**RECORDS SUPPLIED**
########################################

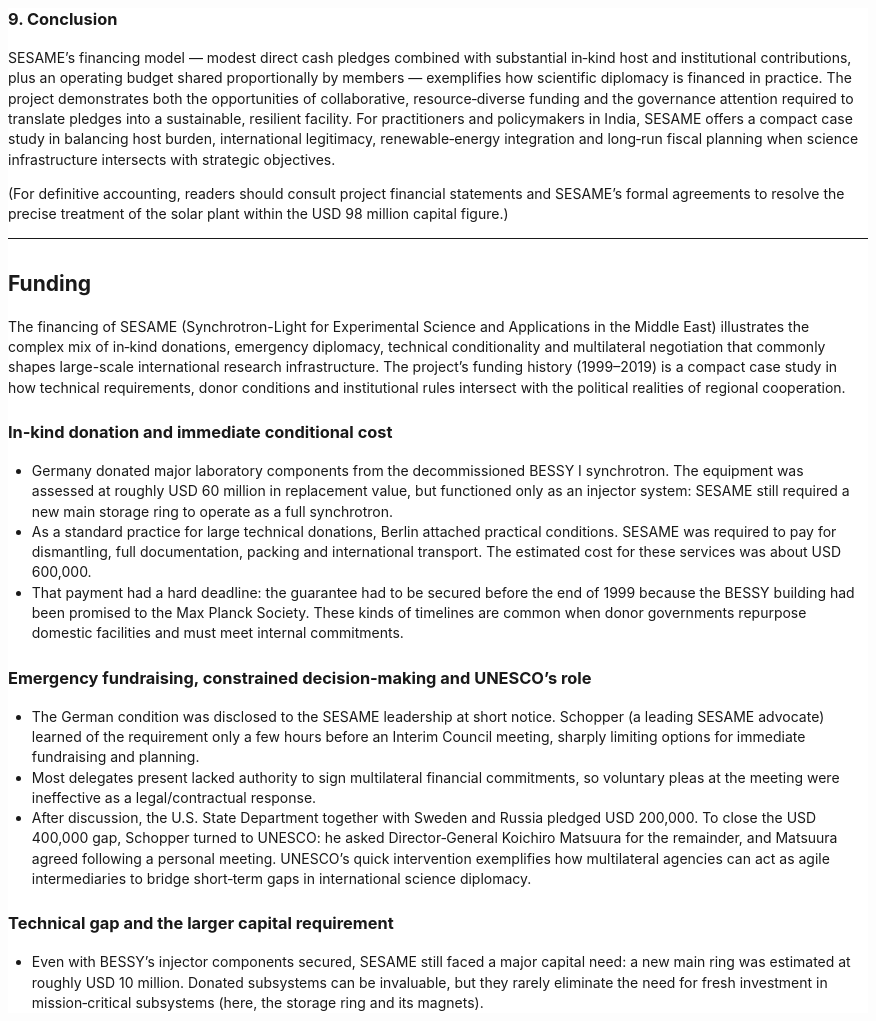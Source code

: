 ### 9. Conclusion
SESAME’s financing model — modest direct cash pledges combined with substantial in‑kind host and institutional contributions, plus an operating budget shared proportionally by members — exemplifies how scientific diplomacy is financed in practice. The project demonstrates both the opportunities of collaborative, resource‑diverse funding and the governance attention required to translate pledges into a sustainable, resilient facility. For practitioners and policymakers in India, SESAME offers a compact case study in balancing host burden, international legitimacy, renewable‑energy integration and long‑run fiscal planning when science infrastructure intersects with strategic objectives.

(For definitive accounting, readers should consult project financial statements and SESAME’s formal agreements to resolve the precise treatment of the solar plant within the USD 98 million capital figure.)

---

## Funding

The financing of SESAME (Synchrotron-Light for Experimental Science and Applications in the Middle East) illustrates the complex mix of in‑kind donations, emergency diplomacy, technical conditionality and multilateral negotiation that commonly shapes large-scale international research infrastructure. The project’s funding history (1999–2019) is a compact case study in how technical requirements, donor conditions and institutional rules intersect with the political realities of regional cooperation.

### In‑kind donation and immediate conditional cost
- Germany donated major laboratory components from the decommissioned BESSY I synchrotron. The equipment was assessed at roughly USD 60 million in replacement value, but functioned only as an injector system: SESAME still required a new main storage ring to operate as a full synchrotron.
- As a standard practice for large technical donations, Berlin attached practical conditions. SESAME was required to pay for dismantling, full documentation, packing and international transport. The estimated cost for these services was about USD 600,000.
- That payment had a hard deadline: the guarantee had to be secured before the end of 1999 because the BESSY building had been promised to the Max Planck Society. These kinds of timelines are common when donor governments repurpose domestic facilities and must meet internal commitments.

### Emergency fundraising, constrained decision‑making and UNESCO’s role
- The German condition was disclosed to the SESAME leadership at short notice. Schopper (a leading SESAME advocate) learned of the requirement only a few hours before an Interim Council meeting, sharply limiting options for immediate fundraising and planning.
- Most delegates present lacked authority to sign multilateral financial commitments, so voluntary pleas at the meeting were ineffective as a legal/contractual response.
- After discussion, the U.S. State Department together with Sweden and Russia pledged USD 200,000. To close the USD 400,000 gap, Schopper turned to UNESCO: he asked Director‑General Koichiro Matsuura for the remainder, and Matsuura agreed following a personal meeting. UNESCO’s quick intervention exemplifies how multilateral agencies can act as agile intermediaries to bridge short‑term gaps in international science diplomacy.

### Technical gap and the larger capital requirement
- Even with BESSY’s injector components secured, SESAME still faced a major capital need: a new main ring was estimated at roughly USD 10 million. Donated subsystems can be invaluable, but they rarely eliminate the need for fresh investment in mission‑critical subsystems (here, the storage ring and its magnets).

########################################

Since the pictures are not wanted, set down only the rest of each record, exactly as above.

**ANSWER TO THIS EXERCISE**
Source code

: ### 9. Conclusion
SESAME’s financing model — modest direct cash pledges combined with substantial in‑kind host and institutional contributions, plus an operating budget shared proportionally by members — exemplifies how scientific diplomacy is financed in practice. The project demonstrates both the opportunities of collaborative, resource‑diverse funding and the governance attention required to translate pledges into a sustainable, resilient facility. For practitioners and policymakers in India, SESAME offers a compact case study in balancing host burden, international legitimacy, renewable‑energy integration and long‑run fiscal planning when science infrastructure intersects with strategic objectives.

(For definitive accounting, readers should consult project financial statements and SESAME’s formal agreements to resolve the precise treatment of the solar plant within the USD 98 million capital figure.)

---

## Funding

The financing of SESAME (Synchrotron-Light for Experimental Science and Applications in the Middle East) illustrates the complex mix of in‑kind donations, emergency diplomacy, technical conditionality and multilateral negotiation that commonly shapes large-scale international research infrastructure. The project’s funding history (1999–2019) is a compact case study in how technical requirements, donor conditions and institutional rules intersect with the political realities of regional cooperation.

### In‑kind donation and immediate conditional cost
- Germany donated major laboratory components from the decommissioned BESSY I synchrotron. The equipment was assessed at roughly USD 60 million in replacement value, but functioned only as an injector system: SESAME still required a new main storage ring to operate as a full synchrotron.
- As a standard practice for large technical donations, Berlin attached practical conditions. SESAME was required to pay for dismantling, full documentation, packing and international transport. The estimated cost for these services was about USD 600,000.
- That payment had a hard deadline: the guarantee had to be secured before the end of 1999 because the BESSY building had been promised to the Max Planck Society. These kinds of timelines are common when donor governments repurpose domestic facilities and must meet internal commitments.

### Emergency fundraising, constrained decision‑making and UNESCO’s role
- The German condition was disclosed to the SESAME leadership at short notice. Schopper (a leading SESAME advocate) learned of the requirement only a few hours before an Interim Council meeting, sharply limiting options for immediate fundraising and planning.
- Most delegates present lacked authority to sign multilateral financial commitments, so voluntary pleas at the meeting were ineffective as a legal/contractual response.
- After discussion, the U.S. State Department together with Sweden and Russia pledged USD 200,000. To close the USD 400,000 gap, Schopper turned to UNESCO: he asked Director‑General Koichiro Matsuura for the remainder, and Matsuura agreed following a personal meeting. UNESCO’s quick intervention exemplifies how multilateral agencies can act as agile intermediaries to bridge short‑term gaps in international science diplomacy.

### Technical gap and the larger capital requirement
- Even with BESSY’s injector components secured, SESAME still faced a major capital need: a new main ring was estimated at roughly USD 10 million. Donated subsystems can be invaluable, but they rarely eliminate the need for fresh investment in mission‑critical subsystems (here, the storage ring and its magnets).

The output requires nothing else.